The company must soon address upcoming repayments of senior secured notes totaling $375 million, with an additional $145 million due if the first amount is not resolved by July 23. In early February, Debtwire reporter Reshimi Basu told The Nashville Post, “At the end of the day, someone will take control of this company – be it the debtors or the bondholders.” Further Kevin Cassidy, a senior credit officer at Moody’s Investment Service, noted to the Post that Henry Juszkiewicz, “essentially has just three options: He and his team could negotiate an exchange of their debt coming due with new notes, which may not be feasible at a reasonable price; He could also be persuaded – or forced – to give up some of his equity in exchange for the debt payments; or he may end up taking one of the most globally recognized brands… to bankruptcy court.”

“Pretty much, what we said in our press release holds true,” Juszkiewicz told MMR today. “The music side of the business is doing very well, we are growing. We just released a relatively good quarter for both sides of the business. The MI side of the business, which includes Pro Audio, is doing well, is very profitable, and we have very high expectations for that segment of the business going into next year. In general, the MI industry is ticking upwards as much as a mature industry does, so we have a tailwind and our business is doing well in that area. The word ‘bankruptcy’ gets tossed around, and it’s very exciting to hear that word, and it’s all [presented as being] dismal. The fact is, if we don’t replace the bonds, that’s the outcome. But that’s sort of like saying, ‘If you get hit by a train, you will die.’ That is absolutely possible, but it’s unlikely, right? We are, in fact, working with an investment bank, they feel highly confident that we can replace that financing, and we’re on the case.

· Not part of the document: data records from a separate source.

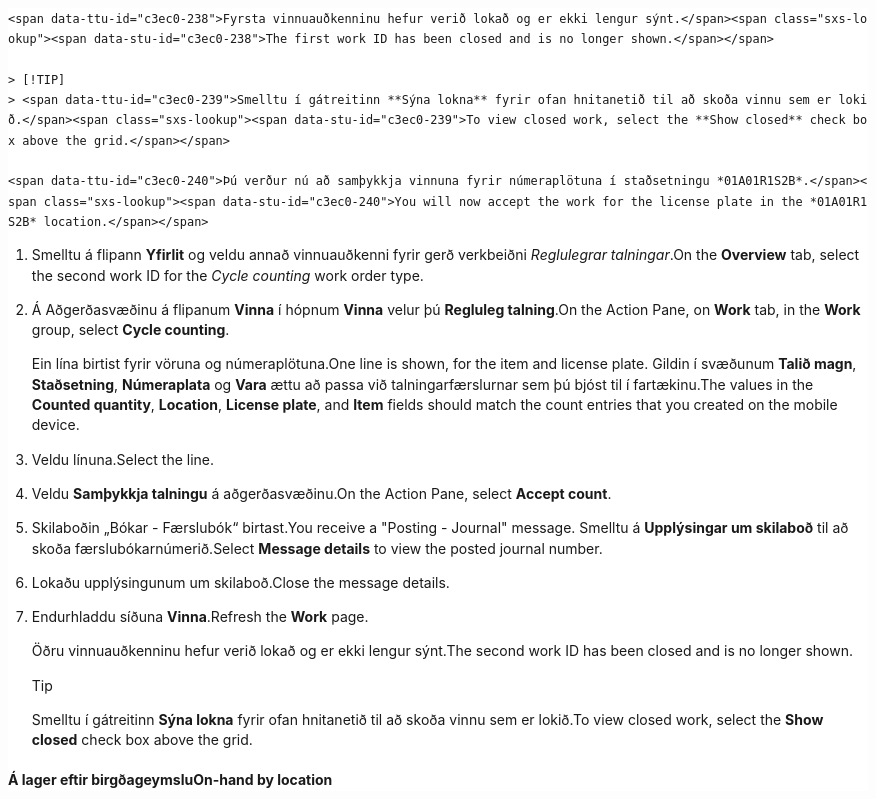     <span data-ttu-id="c3ec0-238">Fyrsta vinnuauðkenninu hefur verið lokað og er ekki lengur sýnt.</span><span class="sxs-lookup"><span data-stu-id="c3ec0-238">The first work ID has been closed and is no longer shown.</span></span>

    > [!TIP]
    > <span data-ttu-id="c3ec0-239">Smelltu í gátreitinn **Sýna lokna** fyrir ofan hnitanetið til að skoða vinnu sem er lokið.</span><span class="sxs-lookup"><span data-stu-id="c3ec0-239">To view closed work, select the **Show closed** check box above the grid.</span></span>

    <span data-ttu-id="c3ec0-240">Þú verður nú að samþykkja vinnuna fyrir númeraplötuna í staðsetningu *01A01R1S2B*.</span><span class="sxs-lookup"><span data-stu-id="c3ec0-240">You will now accept the work for the license plate in the *01A01R1S2B* location.</span></span>

1. <span data-ttu-id="c3ec0-241">Smelltu á flipann **Yfirlit** og veldu annað vinnuauðkenni fyrir gerð verkbeiðni *Reglulegrar talningar*.</span><span class="sxs-lookup"><span data-stu-id="c3ec0-241">On the **Overview** tab, select the second work ID for the *Cycle counting* work order type.</span></span>
1. <span data-ttu-id="c3ec0-242">Á Aðgerðasvæðinu á flipanum **Vinna** í hópnum **Vinna** velur þú **Regluleg talning**.</span><span class="sxs-lookup"><span data-stu-id="c3ec0-242">On the Action Pane, on **Work** tab, in the **Work** group, select **Cycle counting**.</span></span>

    <span data-ttu-id="c3ec0-243">Ein lína birtist fyrir vöruna og númeraplötuna.</span><span class="sxs-lookup"><span data-stu-id="c3ec0-243">One line is shown, for the item and license plate.</span></span> <span data-ttu-id="c3ec0-244">Gildin í svæðunum **Talið magn**, **Staðsetning**, **Númeraplata** og **Vara** ættu að passa við talningarfærslurnar sem þú bjóst til í fartækinu.</span><span class="sxs-lookup"><span data-stu-id="c3ec0-244">The values in the **Counted quantity**, **Location**, **License plate**, and **Item** fields should match the count entries that you created on the mobile device.</span></span>

1. <span data-ttu-id="c3ec0-245">Veldu línuna.</span><span class="sxs-lookup"><span data-stu-id="c3ec0-245">Select the line.</span></span>
1. <span data-ttu-id="c3ec0-246">Veldu **Samþykkja talningu** á aðgerðasvæðinu.</span><span class="sxs-lookup"><span data-stu-id="c3ec0-246">On the Action Pane, select **Accept count**.</span></span>
1. <span data-ttu-id="c3ec0-247">Skilaboðin „Bókar - Færslubók“ birtast.</span><span class="sxs-lookup"><span data-stu-id="c3ec0-247">You receive a "Posting - Journal" message.</span></span> <span data-ttu-id="c3ec0-248">Smelltu á **Upplýsingar um skilaboð** til að skoða færslubókarnúmerið.</span><span class="sxs-lookup"><span data-stu-id="c3ec0-248">Select **Message details** to view the posted journal number.</span></span>
1. <span data-ttu-id="c3ec0-249">Lokaðu upplýsingunum um skilaboð.</span><span class="sxs-lookup"><span data-stu-id="c3ec0-249">Close the message details.</span></span>
1. <span data-ttu-id="c3ec0-250">Endurhladdu síðuna **Vinna**.</span><span class="sxs-lookup"><span data-stu-id="c3ec0-250">Refresh the **Work** page.</span></span>

    <span data-ttu-id="c3ec0-251">Öðru vinnuauðkenninu hefur verið lokað og er ekki lengur sýnt.</span><span class="sxs-lookup"><span data-stu-id="c3ec0-251">The second work ID has been closed and is no longer shown.</span></span>

    > [!TIP]
    > <span data-ttu-id="c3ec0-252">Smelltu í gátreitinn **Sýna lokna** fyrir ofan hnitanetið til að skoða vinnu sem er lokið.</span><span class="sxs-lookup"><span data-stu-id="c3ec0-252">To view closed work, select the **Show closed** check box above the grid.</span></span>

#### <a name="on-hand-by-location"></a><span data-ttu-id="c3ec0-253">Á lager eftir birgðageymslu</span><span class="sxs-lookup"><span data-stu-id="c3ec0-253">On-hand by location</span></span>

It’s just a question of getting the best terms and conditions in refinancing the business.”

The past few months have been notable for Gibson Brands – which has annual revenues of more than $1 billion – in a number of ways: Last summer, the company’s debt rating was downgraded; after less than a year on the job CFO Bill Lawrence left recently; Gibson sold a former Baldwin Piano warehouse in Nashville; in late October of 2017 the company announced that its Memphis-based guitar manufacturing division would move to a new facility; and in January Gibson was a notable no-show at the NAMM Show in Anaheim, California.

“This year is critical and they are running out of time,” Cassidy told the Post. Some type of restructuring will be necessary. The core business is a very stable business, and a sustainable one. But you have a balance sheet problem and an operational problem.”